This project comes to us from Seth Barnard, an architecture student at the Cooper Union. Seth’s project, as he states, asks the simple question “What if we introduced [or re-introduced] zoological/ entomological/ botanical specimens into our everyday lives?” And we totally agree with you Seth. What if? What if we had a greater awareness of the animals already around us? What if a greater diversity of animals could find a way back into our cities, or towns? In the nooks and crannies of a decaying metropolitan World Seth Muses about this “What if” question. In the Feral City coyote’s take over the Holland Tunnel, bats squat undisturbed in vacant apartment towers and insects build their own habitats. The images are stark, uncannily axonometric and, with the exception of a lone imprisoned beekeeper utterly devoid of Human presence — images of post-Katrina New Orleans, or present day Detroit come to mind. We are indeed led to imagine an oxymoronic urbanism, one without human presence — begging the question: does such a radically diverse ecology exist only in the absence of humans? We doubt this, and we believe Seth does as well. But you can judge for yourself – scroll down to check out Seth Barnard’s Feral City.
“As we are bound and confined by buildings, so are animals in a zoo. These scenarios propose a new kind of ecosystem that coagulates the Homo sapien environment with an that of an animal. Just as the settler builds on the west, the animal builds in the “Feral City”. The “Feral City” is a wild city. The plants, animals and insects proposed are merely meant to be catalysts of an emergent ecosystem of many more systems and organisms. These are theoretical proposals for a symbiotic relationship with organisms other than ourselves, inherently evolving/ changing.”
Above Image : Kudzu Cow Tenement. Using the invasive species “Kudzu” as a building material, the vine would create a canopy of greenery supported by a steel steel-cable tent structure. Temple Grandin’s curvilinear corral would be inserted into Manhattan’s rectilinear framework, serving as a mentally stable meandering path for cows to move.

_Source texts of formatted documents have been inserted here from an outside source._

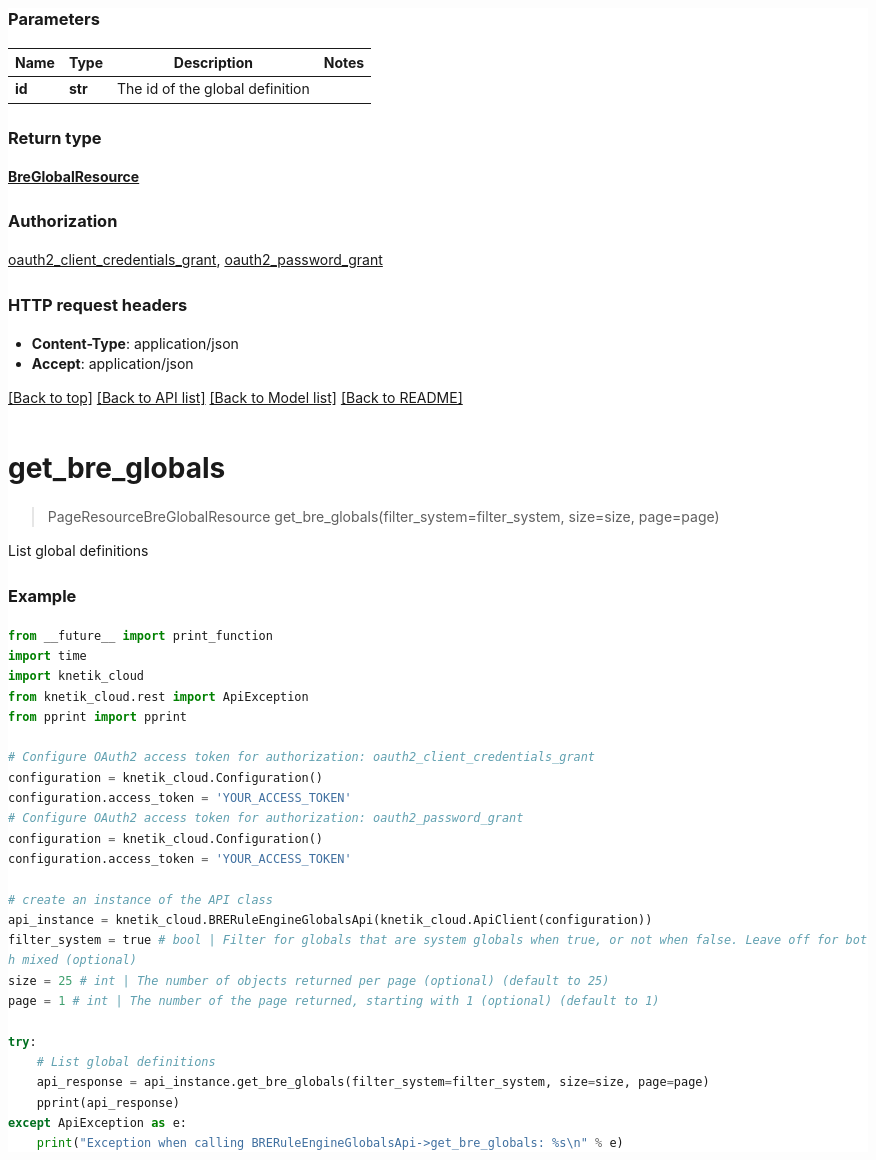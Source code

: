 ### Parameters

Name | Type | Description  | Notes
------------- | ------------- | ------------- | -------------
 **id** | **str**| The id of the global definition | 

### Return type

[**BreGlobalResource**](BreGlobalResource.md)

### Authorization

[oauth2_client_credentials_grant](../README.md#oauth2_client_credentials_grant), [oauth2_password_grant](../README.md#oauth2_password_grant)

### HTTP request headers

 - **Content-Type**: application/json
 - **Accept**: application/json

[[Back to top]](#) [[Back to API list]](../README.md#documentation-for-api-endpoints) [[Back to Model list]](../README.md#documentation-for-models) [[Back to README]](../README.md)

# **get_bre_globals**
> PageResourceBreGlobalResource get_bre_globals(filter_system=filter_system, size=size, page=page)

List global definitions

### Example 
```python
from __future__ import print_function
import time
import knetik_cloud
from knetik_cloud.rest import ApiException
from pprint import pprint

# Configure OAuth2 access token for authorization: oauth2_client_credentials_grant
configuration = knetik_cloud.Configuration()
configuration.access_token = 'YOUR_ACCESS_TOKEN'
# Configure OAuth2 access token for authorization: oauth2_password_grant
configuration = knetik_cloud.Configuration()
configuration.access_token = 'YOUR_ACCESS_TOKEN'

# create an instance of the API class
api_instance = knetik_cloud.BRERuleEngineGlobalsApi(knetik_cloud.ApiClient(configuration))
filter_system = true # bool | Filter for globals that are system globals when true, or not when false. Leave off for both mixed (optional)
size = 25 # int | The number of objects returned per page (optional) (default to 25)
page = 1 # int | The number of the page returned, starting with 1 (optional) (default to 1)

try: 
    # List global definitions
    api_response = api_instance.get_bre_globals(filter_system=filter_system, size=size, page=page)
    pprint(api_response)
except ApiException as e:
    print("Exception when calling BRERuleEngineGlobalsApi->get_bre_globals: %s\n" % e)
```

Coyote Tunnel: Located in the “attic” of the Holland Tunnel, the ventilation path also serves as a migratory path for animals into and out of New York City. The coyote is specifically able to adapt itself to live in densely populated urban environments.
Bee Shelter: Beekeepers have been known to stack beehives in columns up to 15’ high. The beehive presents itself as a building module for many reasons. A wall of hives would be a wall of heat: bees maintain a constant temperature of 95° Fahrenheit year-round. Many dwellings throughout the world have learned to incorporate wall cavities specifically for beehives. The architecture of the hive does not end with the box itself, but expands its territory into the surrounding flora, which is symbiotic to the survival of the hive. Thus, the house is as much a flower as it is a hive.
Bat Tower: Feral Architecture proposes to reinvent the use of stagnant buildings. For example, the conditions of the Holland Tunnel ventilation building in Manhattan, NY are ideal for bats. The building contains a series of fans that push air into and out of the tunnel. This industrial building has no human inhabitation, ideal air humidity, ventilation, and architectural components for the bat (lack of windows, thin slats that serve as doors, and proximity to a water source). Bat tubes and slots would be inserted on the ceiling of the ventilation shafts. Funnels above the bat tubes collect water to maintain the ideal humidity. The guano from the bats would be used for the attraction of more bats, as a fertilizer for sidewalk vegetation, and collected as a source of phosphoric energy. Sidewalk lighting attracts nocturnal insects essential to the bat’s diet; lamps are bat buffets.
Aviary: Using existing tenement structures, the aviary is shrouded with a netting of the invasive plant species called kudzu. A series of cables would initially exist as a growing guide for the kudzu. Kudzu grows rapidly, over one foot a day, and would cover a tenement building in a year. Funnels sit in the net to capture and eject avifauna.
Arthopoda Zoo: A field array of animal architectures: termites, ants, beavers, bees, and spiders. This is a collective of constructors, a zoo in which the animals build for themselves.